** Opening Data for this task block **

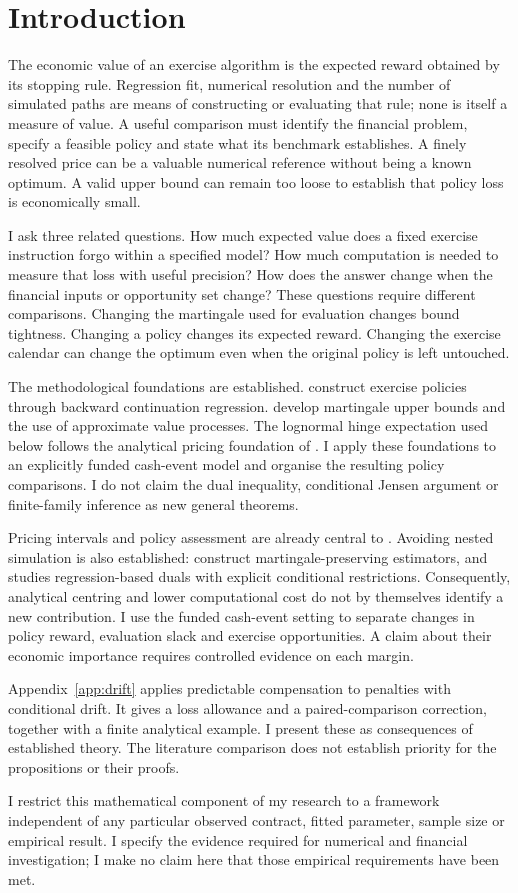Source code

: \section{Introduction}

The economic value of an exercise algorithm is the expected reward obtained by its stopping rule. Regression fit, numerical resolution and the number of simulated paths are means of constructing or evaluating that rule; none is itself a measure of value. A useful comparison must identify the financial problem, specify a feasible policy and state what its benchmark establishes. A finely resolved price can be a valuable numerical reference without being a known optimum. A valid upper bound can remain too loose to establish that policy loss is economically small.

I ask three related questions. How much expected value does a fixed exercise instruction forgo within a specified model? How much computation is needed to measure that loss with useful precision? How does the answer change when the financial inputs or opportunity set change? These questions require different comparisons. Changing the martingale used for evaluation changes bound tightness. Changing a policy changes its expected reward. Changing the exercise calendar can change the optimum even when the original policy is left untouched.

The methodological foundations are established. \citet{longstaff2001} construct exercise policies through backward continuation regression. \citet{haugh2004} develop martingale upper bounds and the use of approximate value processes. The lognormal hinge expectation used below follows the analytical pricing foundation of \citet{black1973}. I apply these foundations to an explicitly funded cash-event model and organise the resulting policy comparisons. I do not claim the dual inequality, conditional Jensen argument or finite-family inference as new general theorems.

Pricing intervals and policy assessment are already central to \citet{andersen2004}. Avoiding nested simulation is also established: \citet{belomestny2009} construct martingale-preserving estimators, and \citet{cline2026} studies regression-based duals with explicit conditional restrictions. Consequently, analytical centring and lower computational cost do not by themselves identify a new contribution. I use the funded cash-event setting to separate changes in policy reward, evaluation slack and exercise opportunities. A claim about their economic importance requires controlled evidence on each margin.

Appendix~\ref{app:drift} applies predictable compensation to penalties with conditional drift. It gives a loss allowance and a paired-comparison correction, together with a finite analytical example. I present these as consequences of established theory. The literature comparison does not establish priority for the propositions or their proofs.

I restrict this mathematical component of my research to a framework independent of any particular observed contract, fitted parameter, sample size or empirical result. I specify the evidence required for numerical and financial investigation; I make no claim here that those empirical requirements have been met.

** Closing Data for this task block **

§ **Exercise details**: The answer must be a single number: the count of lines above that contain the word "finite".

§ **Written response**: 2